** TRY IT **
Exact copy, no pictures: return all the data below as written.

_ _ _ _

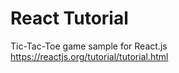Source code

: React Tutorial
==============

Tic-Tac-Toe game sample for React.js
https://reactjs.org/tutorial/tutorial.html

_ _ _ _

** EXERCISE OUTPUT **
Source code

: React Tutorial
==============

Tic-Tac-Toe game sample for React.js
https://reactjs.org/tutorial/tutorial.html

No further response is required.